Some Personal Examples

From memory, I will recount two cases from my own trading, with the two different outcomes noted above. ExxonMobil stock has been largely priced between $95 and $115 per share, depending mainly on the price of oil. In early 2024, with the price of XOM around 117, I sold a call contract with a strike price of 120 and an expiration date in January, 2024. I think I got around $9 per share for selling this option. The next twelve months went by, and the price of XOM never got above 120, so nobody exercised this call contract against me, and so I simply kept the $9, and kept my XOM shares. Since each contract covers 100 shares, I pocketed $9 x 100= $900 from this exercise, covering 100 shares (approx. $12,000 worth) of XOM stock.

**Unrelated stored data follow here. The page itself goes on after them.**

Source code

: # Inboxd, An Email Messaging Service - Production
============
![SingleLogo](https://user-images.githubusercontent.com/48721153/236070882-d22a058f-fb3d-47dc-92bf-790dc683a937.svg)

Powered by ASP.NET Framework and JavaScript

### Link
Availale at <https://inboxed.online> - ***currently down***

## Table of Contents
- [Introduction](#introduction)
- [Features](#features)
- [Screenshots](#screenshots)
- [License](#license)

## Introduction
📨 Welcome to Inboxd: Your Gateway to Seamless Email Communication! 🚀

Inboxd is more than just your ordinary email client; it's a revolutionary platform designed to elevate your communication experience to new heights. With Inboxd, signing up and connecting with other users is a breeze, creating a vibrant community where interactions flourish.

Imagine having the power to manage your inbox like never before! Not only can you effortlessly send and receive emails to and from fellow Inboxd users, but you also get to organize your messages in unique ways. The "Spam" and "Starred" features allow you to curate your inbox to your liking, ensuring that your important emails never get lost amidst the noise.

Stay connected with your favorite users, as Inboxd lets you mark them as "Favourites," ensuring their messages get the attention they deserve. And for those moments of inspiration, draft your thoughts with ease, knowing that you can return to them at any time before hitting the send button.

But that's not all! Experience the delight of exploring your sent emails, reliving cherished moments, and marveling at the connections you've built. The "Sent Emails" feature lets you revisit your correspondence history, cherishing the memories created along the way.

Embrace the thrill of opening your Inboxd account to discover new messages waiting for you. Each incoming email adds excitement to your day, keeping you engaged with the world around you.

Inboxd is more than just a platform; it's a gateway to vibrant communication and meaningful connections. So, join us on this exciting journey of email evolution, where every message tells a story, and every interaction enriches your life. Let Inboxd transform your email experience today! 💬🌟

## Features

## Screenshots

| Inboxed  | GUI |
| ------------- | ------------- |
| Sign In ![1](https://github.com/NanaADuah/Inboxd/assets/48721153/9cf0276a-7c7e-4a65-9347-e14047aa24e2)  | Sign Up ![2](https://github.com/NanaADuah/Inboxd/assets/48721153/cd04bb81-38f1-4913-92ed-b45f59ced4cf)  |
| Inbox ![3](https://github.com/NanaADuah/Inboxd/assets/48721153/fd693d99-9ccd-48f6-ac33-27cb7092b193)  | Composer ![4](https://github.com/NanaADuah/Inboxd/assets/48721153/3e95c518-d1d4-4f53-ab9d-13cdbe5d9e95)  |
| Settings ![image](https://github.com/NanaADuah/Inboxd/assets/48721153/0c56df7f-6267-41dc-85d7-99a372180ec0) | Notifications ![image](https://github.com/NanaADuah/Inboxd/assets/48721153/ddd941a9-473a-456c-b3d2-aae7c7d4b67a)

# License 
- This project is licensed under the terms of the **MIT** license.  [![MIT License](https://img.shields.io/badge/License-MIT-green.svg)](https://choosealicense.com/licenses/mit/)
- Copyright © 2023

That was the good, here is a not so good: I bought some ARES (Ares Management Corporation) around February 2023 for (I think) around $80/share. For the next few months, the price wobbled between $75 and $90, while the broader S&P 500 stock index (lead by the big tech stocks) was rising smartly. I lost faith in ARES as a growth stock, but decided to at least squeeze some income out of it by selling a call option for about $10 at a strike price of $110 and a distant expiration of Dec 2024.

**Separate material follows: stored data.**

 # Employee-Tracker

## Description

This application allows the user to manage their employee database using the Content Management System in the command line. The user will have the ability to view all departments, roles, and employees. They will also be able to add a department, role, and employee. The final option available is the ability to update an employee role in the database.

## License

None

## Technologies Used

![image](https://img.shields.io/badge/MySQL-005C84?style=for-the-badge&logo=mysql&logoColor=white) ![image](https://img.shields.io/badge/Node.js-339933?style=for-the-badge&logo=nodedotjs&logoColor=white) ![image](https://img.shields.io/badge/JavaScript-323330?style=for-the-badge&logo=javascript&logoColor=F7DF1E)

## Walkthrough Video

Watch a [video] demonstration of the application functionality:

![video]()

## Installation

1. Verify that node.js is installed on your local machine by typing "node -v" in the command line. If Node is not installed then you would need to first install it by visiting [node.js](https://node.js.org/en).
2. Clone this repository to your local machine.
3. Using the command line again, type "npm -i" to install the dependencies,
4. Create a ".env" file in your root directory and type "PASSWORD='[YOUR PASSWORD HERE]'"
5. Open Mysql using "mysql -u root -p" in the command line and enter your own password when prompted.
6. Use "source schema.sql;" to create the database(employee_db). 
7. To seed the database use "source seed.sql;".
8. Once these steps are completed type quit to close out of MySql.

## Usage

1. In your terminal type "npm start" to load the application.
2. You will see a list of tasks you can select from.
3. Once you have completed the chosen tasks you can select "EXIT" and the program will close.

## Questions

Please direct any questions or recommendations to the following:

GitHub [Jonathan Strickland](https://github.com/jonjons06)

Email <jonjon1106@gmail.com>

What then happened is ARES has taken off like a rocket, sitting today at $132/share. If it keeps up like this, it may be well over $150 by December, 2024. I will likely have to sell my 100 shares for $110 (the strike price), so I will get a total of $110 + $10 = $120 for my shares. That is far less than the current market value of these shares. I am not crying, though, since I have some more ARES shares that I did not sell calls on. Also, getting $120 for the shares I bought for $80 is OK with me. There is a saying on Wall Street about being too greedy, “Bulls make money, bears make money, pigs get slaughtered.”

Selling Puts

Briefly, selling out-of-the money puts is like selling calls, on the buy-side instead of the sell-side. It is a way to generate a little income, while garnering an advantageous purchase price, if things go as hoped. In my ARES example above, suppose my 100 shares get called away from me, when the market price is $150. I have various choices at that point. I could simply by a fresh 100 shares at $150, or I could get onto other investments. Or, if I were not happy about paying $150, I might sell a $140 put for say $6 per share. I would have to be OK with either of two outcomes: (1) either the price drops below $140 and the buyer of my put option forces me to buy it at $140 (in which case I need to have $140 x 100= $14,000 in cash available) , though net the stock will only cost me $140 – $6 = $134 ; or (2) the price stays above $140 and I simply pocket the $6 option premium.  And I have to be willing to live with the regret if ARES goes on to $180, in which case it would have been better to have simply bought shares at $150 instead of dinking around with options.

So, there is no one-size-fits-all approach. Again, I prefer to sell puts on companies that more trade in a range. For instance, gold tends to meander up and down – I have thought about it, but never got around to selling puts on gold companies at lows, and calls when they are high.

In Summary

I find judicious selling of calls and puts is a fairly tame way to make a little extra income on stocks. Also, it forces me to set some price targets for buying and selling. I have horrible selling discipline otherwise – I have a hard time making up my mind to buy a stock, but once I do, and once it goes up, I fall in love with it and don’t want to sell it (partly because lazy me doesn’t want to do the work to find a substitute). Selling calls is one way to force myself to set “OK” price targets for letting a stock go.

All that said, selling calls does forfeit participation in the full upside of a stock, and is probably not a good approach in general for growth-oriented tech stocks. Likewise, selling puts, instead of outright buying a stock, may lead to regrets if the stock price goes way up and gets away from you.

As usual, this discussion does not constitute advice to buy or sell any security.